TK Book Chapter
“That’s the dumbest idea I’ve ever heard”.
Those may not be the exact words that came out of my mouth, but over the years it is the phrase that best captures my state of mind when a friend told me about a new church that was about to launch on the Upper East Side of Manhattan. Those words revealed both my Jonah-like view of God and New York City and the Abraham-like faith and courage of a husband and wife who left a comfortable life in the suburbs of Philadelphia to launch Redeemer Presbyterian Church. This is my attempt to honor the lives and legacy of Tim and Kathy’s influence in my life and the lives of my fellow urban pilgrims who sought to live out God’s vision of serving and loving this glorious city.
Here to stay
When I was first told about this ‘crazy idea’ I was already attending a church pastored by a gifted teacher with a national profile. Tim on the other hand was known only to a small circle inside the Presbyterian denomination with which he was affiliated. So why leave an established church just a few blocks from my apartment for a church that was more concept than reality? Surprisingly it wasn’t the preaching but the impact of a phrase the Kellers uttered to a small gathering in their apartment. “We are here to stay”. Until that moment I didn’t realize how much I longed to hear those words as I was just beginning to experience the relational exhaustion and isolation that comes from calling Manhattan home. Reflecting back on that evening I realize how those words reached into what James Baldwin called the ‘irrevocable condition’ of home that we all carry inside of us. They met a longing for permanence and stability in my life at a time when most of what I saw around me was transience and relationships with shallow roots.
Given the impact of both Redeemer and its sister organization City to City it might seem like an obvious strategy to call Christians to root themselves in global cities. But it was no sure thing in 1989 as New York City was just beginning to emerge from a dark chapter, with few signs of the cultural and economic renaissance that would mark the following two decades. For example the apartment in which I lived during my two years at graduate school was across the street from Bryant Park which at the time was a haven for drug dealers peddling crack in plastic vials that crunched under my shoes as I made my way to the subway.
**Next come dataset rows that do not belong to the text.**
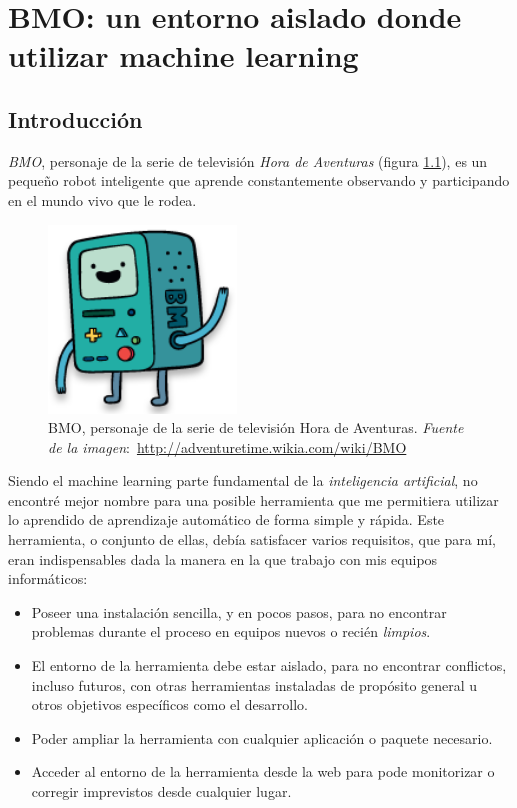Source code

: \chapter{BMO: un entorno aislado donde utilizar machine learning} \label{chap:4}

\vspace*{5mm}

\section{Introducción} \label{sec:4.1}

\emph{BMO}, personaje de la serie de televisión \emph{Hora de Aventuras} (figura \ref{fig:4.1}), es un pequeño robot inteligente que aprende constantemente observando y participando en el mundo vivo que le rodea.

\begin{figure}[ht]
  \centering
  \includegraphics[width=50mm]{figures/ch_04/bmo_adventure_time.png}
  \caption{BMO, personaje de la serie de televisión Hora de Aventuras. \emph{Fuente de la imagen}:~\url{http://adventuretime.wikia.com/wiki/BMO}}
  \label{fig:4.1}
\end{figure}

Siendo el machine learning parte fundamental de la \emph{inteligencia artificial}, no encontré mejor nombre para una posible herramienta que me permitiera utilizar lo aprendido de aprendizaje automático de forma simple y rápida. Este herramienta, o conjunto de ellas, debía satisfacer varios requisitos, que para mí, eran indispensables dada la manera en la que trabajo con mis equipos informáticos:

\begin{itemize}
\item[\textbullet] Poseer una instalación sencilla, y en pocos pasos, para no encontrar problemas durante el proceso en equipos nuevos o recién \emph{limpios}.

\item[\textbullet] El entorno de la herramienta debe estar aislado, para no encontrar conflictos, incluso futuros, con otras herramientas instaladas de propósito general u otros objetivos específicos como el desarrollo.

\item[\textbullet] Poder ampliar la herramienta con cualquier aplicación o paquete necesario.

\item[\textbullet] Acceder al entorno de la herramienta desde la web para pode monitorizar o corregir imprevistos desde cualquier lugar.
\end{itemize}


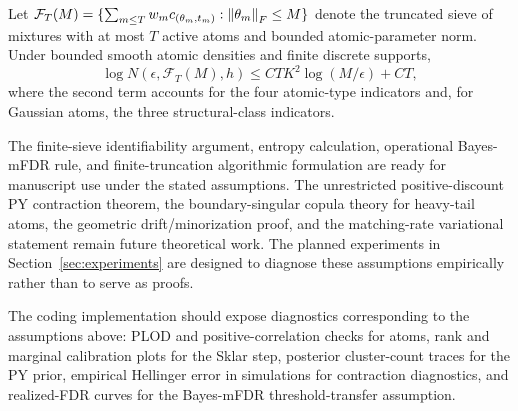 \begin{lemma}
\label{lem:cover}
Let $\mathcal F_T(M)=\{\sum_{m\leq T}w_m c_{(\theta_m,t_m)}:\norm{\theta_m}_F\leq M\}$ denote the truncated sieve of mixtures with at most $T$ active atoms and bounded atomic-parameter norm. Under bounded smooth atomic densities and finite discrete supports,
\[
\log N(\epsilon,\mathcal F_T(M),h)\leq C T K^2\log(M/\epsilon)+CT,
\]
where the second term accounts for the four atomic-type indicators and, for Gaussian atoms, the three structural-class indicators.
\end{lemma}

\begin{remark}
\label{rem:theory-roadmap}
The finite-sieve identifiability argument, entropy calculation, operational Bayes-mFDR rule, and finite-truncation algorithmic formulation are ready for manuscript use under the stated assumptions. The unrestricted positive-discount PY contraction theorem, the boundary-singular copula theory for heavy-tail atoms, the geometric drift/minorization proof, and the matching-rate variational statement remain future theoretical work. The planned experiments in Section~\ref{sec:experiments} are designed to diagnose these assumptions empirically rather than to serve as proofs.
\end{remark}

\begin{remark}
\label{rem:theory-code}
The coding implementation should expose diagnostics corresponding to the assumptions above: PLOD and positive-correlation checks for atoms, rank and marginal calibration plots for the Sklar step, posterior cluster-count traces for the PY prior, empirical Hellinger error in simulations for contraction diagnostics, and realized-FDR curves for the Bayes-mFDR threshold-transfer assumption.
\end{remark}
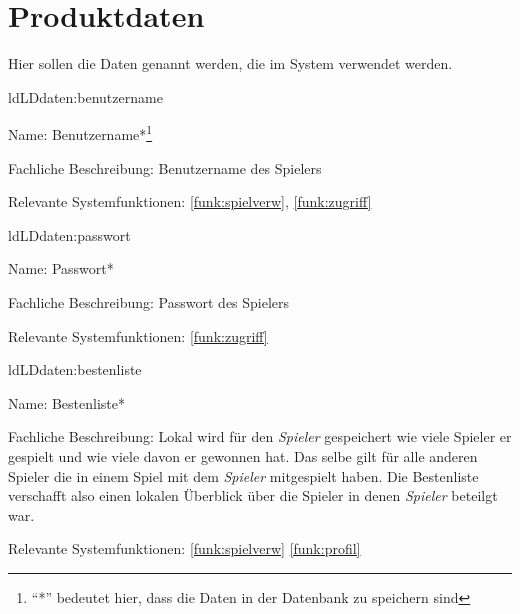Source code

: 
\section{Produktdaten}\label{section:productdaten}

Hier sollen die Daten genannt werden, die im System verwendet werden.

\setcounter{ld}{10}

\begin{description}[leftmargin=5em, style=sameline]
	
	\begin{lhp}{ld}{LD}{daten:benutzername}
		\item [Name:] Benutzername*\footnote{``*'' bedeutet hier, dass die Daten in der Datenbank zu speichern sind}
		\item [Fachliche Beschreibung:] Benutzername des Spielers
		\item [Relevante Systemfunktionen:] \ref{funk:spielverw}, \ref{funk:zugriff}
	\end{lhp}
	
	\begin{lhp}{ld}{LD}{daten:passwort}
		\item [Name:] Passwort*
		\item [Fachliche Beschreibung:] Passwort des Spielers
		\item [Relevante Systemfunktionen:] \ref{funk:zugriff}
	\end{lhp}

	\begin{lhp}{ld}{LD}{daten:bestenliste}
		\item [Name:] Bestenliste*
		\item [Fachliche Beschreibung:] Lokal wird für den \textit{Spieler} gespeichert wie viele Spieler er gespielt und wie viele davon er gewonnen hat.
										Das selbe gilt für alle anderen Spieler die in einem Spiel mit dem \textit{Spieler} mitgespielt haben.
										Die Bestenliste verschafft also einen lokalen Überblick über die Spieler in denen \textit{Spieler} beteilgt war.
		\item [Relevante Systemfunktionen:] \ref{funk:spielverw} \ref{funk:profil}
	\end{lhp}
\end{description}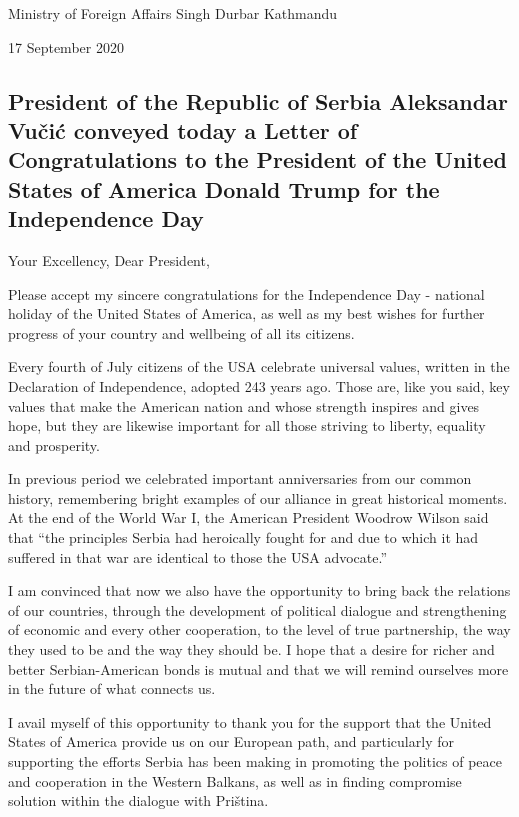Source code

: \documentclass[
  openany]{book}
\begin{document}
Ministry of Foreign Affairs
Singh Durbar
Kathmandu

17 September 2020

\hypertarget{president-of-the-republic-of-serbia-aleksandar-vuux10diux107-conveyed-today-a-letter-of-congratulations-to-the-president-of-the-united-states-of-america-donald-trump-for-the-independence-day}{%
\subsection{President of the Republic of Serbia Aleksandar Vučić conveyed today a Letter of Congratulations to the President of the United States of America Donald Trump for the Independence Day}\label{president-of-the-republic-of-serbia-aleksandar-vuux10diux107-conveyed-today-a-letter-of-congratulations-to-the-president-of-the-united-states-of-america-donald-trump-for-the-independence-day}}

Your Excellency, Dear President,

Please accept my sincere congratulations for the Independence Day - national holiday of the United States of America, as well as my best wishes for further progress of your country and wellbeing of all its citizens.

Every fourth of July citizens of the USA celebrate universal values, written in the Declaration of Independence, adopted 243 years ago. Those are, like you said, key values that make the American nation and whose strength inspires and gives hope, but they are likewise important for all those striving to liberty, equality and prosperity.

In previous period we celebrated important anniversaries from our common history, remembering bright examples of our alliance in great historical moments. At the end of the World War I, the American President Woodrow Wilson said that ``the principles Serbia had heroically fought for and due to which it had suffered in that war are identical to those the USA advocate.''

I am convinced that now we also have the opportunity to bring back the relations of our countries, through the development of political dialogue and strengthening of economic and every other cooperation, to the level of true partnership, the way they used to be and the way they should be. I hope that a desire for richer and better Serbian-American bonds is mutual and that we will remind ourselves more in the future of what connects us.

I avail myself of this opportunity to thank you for the support that the United States of America provide us on our European path, and particularly for supporting the efforts Serbia has been making in promoting the politics of peace and cooperation in the Western Balkans, as well as in finding compromise solution within the dialogue with Priština.
\end{document}
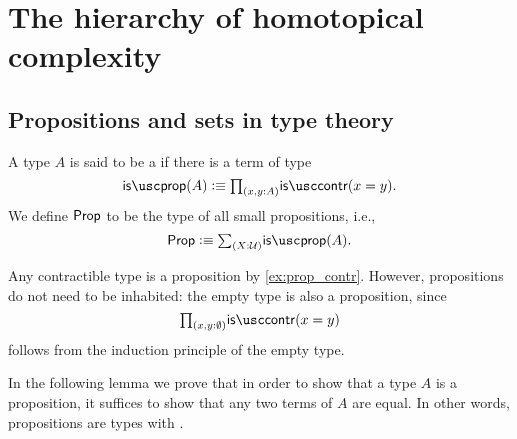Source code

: 
\section{The hierarchy of homotopical complexity}
\label{chap:hierarchy}


\subsection{Propositions and sets in type theory}

\begin{defn}
A type $A$ is said to be a  if there is a term of type
\begin{equation*}
\isprop(A)\defeq\prd{x,y:A}\iscontr(x=y).
\end{equation*}
We define $\mathsf{Prop}$ to be the type of all small propositions, i.e.,
\begin{equation*}
  \prop\defeq\sm{X:\UU}\isprop(A).
\end{equation*}
\end{defn}

\begin{eg}\label{eg:prop_contr}
Any contractible type is a proposition by \cref{ex:prop_contr}. However, propositions do not need to be inhabited: the empty type is also a proposition, since
\begin{equation*}
\prd{x,y:\emptyt}\iscontr(x=y)
\end{equation*}
follows from the induction principle of the empty type.
\end{eg}

In the following lemma we prove that in order to show that a type $A$ is a proposition, it suffices to show that any two terms of $A$ are equal. In other words, propositions are types with .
It was into that City that Tim and Kathy moved with their three young sons and became models of faithful presence. For the first decade of Redeemer’s ministry Tim intentionally turned down opportunities to speak at national conferences, telling me one time he’d rather spend two hours with 10 college students in Queens than speak before 1000 conference attendees in some other city. He was constantly meeting with small groups of Christians and seekers, whether at places like the Harvard Club on Friday mornings or college students on Friday nights. For a few months I had the privilege of partnering with him in a ministry to a small community in Greenwich Village for whom evangelical Christianity was more a community of judgment than grace. We would sit around small tables with just a handful of people reading and discussing Scripture. The point is that Tim and Kathy lived out the text that is most associated with Redeemer’s vision (Jeremiah 29:4-9) in which Christians are to see themselves as exiles called by God to love and seek the flourishing of the city.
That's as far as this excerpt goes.